Достоевский стал важнейшей фигурой для Пазолини, особенно в последнем сборнике стихов21; однако, здесь влияние Евангелия может быть связано еще и со «скандальной» автобиографией Андре Жида, который также являлся для него авторитетом в молодости: в написанной в 1924 г. книге Жида в качестве эпиграфа приведен тот же текст из Евангелия, по нему названа и вся книга – «Если зерно не умрет»22.

У Жида в автобиографическом контексте этот образ описывает метаморфозу, сопровождающую переход от подросткового возраста к зрелости: с антропологической точки зрения этот переход напоминает «смерть» и ритуальное «возрождение», однако в интерпретации Пазолини эта «смерть» не может быть просто метафорой. Из-за стремления подражать Христу, которое, как мы убедились, присутствовало у Пазолини с детства, смерть отдельного человека неизбежно повторяет смерть Спасителя: посеять будущее в этом смысле можно только снизу, буквально из-под земли, самый убедительный пример – Эмилия в «Теореме».

Таков последний и, полагаю, не очень известный урок Пазолини, который мы должны усвоить. В начале наших бесед я упомянул о психоаналитике Эльвио Факинелли: он рассказал о том, как некоторые примитивные племена не хоронят своих предков, а держат их при себе и питаются их плотью. По мнению Факинелли, «отрицание индивидуальной смерти» в рамках подобных мистических представлений не отличается от того, как значительная часть культурной индустрии пытается заставить нас пожирать останки созданных ею фетишей.

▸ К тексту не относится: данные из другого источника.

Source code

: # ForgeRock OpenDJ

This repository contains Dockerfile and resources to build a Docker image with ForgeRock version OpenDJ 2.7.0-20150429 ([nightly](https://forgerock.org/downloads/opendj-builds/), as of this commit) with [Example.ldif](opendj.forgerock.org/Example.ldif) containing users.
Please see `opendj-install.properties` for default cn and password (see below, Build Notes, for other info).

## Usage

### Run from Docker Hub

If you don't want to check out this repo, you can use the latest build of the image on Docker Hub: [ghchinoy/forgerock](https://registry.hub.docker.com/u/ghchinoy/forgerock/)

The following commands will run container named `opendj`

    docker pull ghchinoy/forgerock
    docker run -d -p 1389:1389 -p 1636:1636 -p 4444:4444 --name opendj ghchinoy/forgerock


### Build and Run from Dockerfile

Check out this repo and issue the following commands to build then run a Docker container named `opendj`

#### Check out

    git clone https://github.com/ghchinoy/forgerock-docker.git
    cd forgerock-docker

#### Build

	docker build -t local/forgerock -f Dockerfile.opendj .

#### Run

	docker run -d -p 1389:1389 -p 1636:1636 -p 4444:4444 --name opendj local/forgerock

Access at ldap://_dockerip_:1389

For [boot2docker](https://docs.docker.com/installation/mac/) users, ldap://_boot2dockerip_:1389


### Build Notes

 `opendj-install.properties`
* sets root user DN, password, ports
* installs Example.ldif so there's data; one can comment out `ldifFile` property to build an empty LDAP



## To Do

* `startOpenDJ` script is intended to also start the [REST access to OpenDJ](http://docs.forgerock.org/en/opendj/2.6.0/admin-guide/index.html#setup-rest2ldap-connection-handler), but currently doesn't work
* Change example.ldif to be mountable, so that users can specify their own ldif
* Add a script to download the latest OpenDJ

Однако, когда Пазолини в фильме «Птицы большие и малые» повторяет знаменитые слова филолога Джорджо Паскуали: «Учителей надо есть в остром соусе», полагаю, он хочет сказать, что мы, прежде всего, обязаны оставить в покое их тела, похоронить их раз и навсегда, и питаться тем, что они захотели нам оставить, то есть их произведениями. Пока мы окончательно, на самом деле не похороним Пазолини, мы не сумеем воспользоваться его наследием.

-

1 P.P. Pasolini. Tutte le poesie. В 2 т. Milano: Mondadori, 2003. T. 2. C. 1287-8. Далее ссылка на это издание указывается в тексте сокращенно (Poesie 2003).

2 P. P. Pasolini. Saggi sulla letteratura e sull'arte. В 2 T. Milano: Mondadori, 1999. T. 1. C. 1438. Далее ссылка на это издание указывается в тексте сокращенно (Saggi).

3 Перевод А. Ткаченко-Гастева.

4 P. P. Pasolini. Saggi sulla politica e sulla società. В 2 т. Milano: Mondadori, 1999. Т. 1. С. 599-603. Далее ссылка на это издание указывается в тексте сокращенно (Saggi sulla politica).

5 S. Agosti. La parola fuori di sé. Scritti su Pasolini. Lecce: Piero Manni, 2004.

6 P. P. Pasolini. Romanzi e racconti. В 2 T. Milano: Mondadori, 1998. T. 2. C. 1071. Далее ссылка на это издание указывается сокращенно (RR).

7 Pasolini su Pasolini: conversazioni con Jon Halliday. Milano: Guanda, 1992.

8 «Mamma Roma», ovvero dalla responsabilità individuale alla responsabilità collettiva // «Filmcritica» 125, сентябрь 1962; См. также в P. P. Pasolini. Per il cinema. в 2 т. Milano: Mondadori, 2001. T.2. С. 2833 и 2828. Далее в тексте ссылка на это издание указывается сокращенно (Per il cinema).

9 Перевод А. Ткаченко-Гастева.

10 Перевод А. Ткаченко-Гастева.

11 Pasolini a Gianfranco Contini, 23 июля 1947 // См. Le Lettere. Под ред. A. Giordano и N. Naldini. Milano: Garzanti, 2021. C. 567.

12 M. A. Bazzocchi. Alfabeto Pasolini. Bologna: il Mulino, 2022. C. 107. Автор не включил этот текст в книгу «Пречеловечить и организовать», он вышел после его смерти в 1983 г. (Poesie 2003, II, 226)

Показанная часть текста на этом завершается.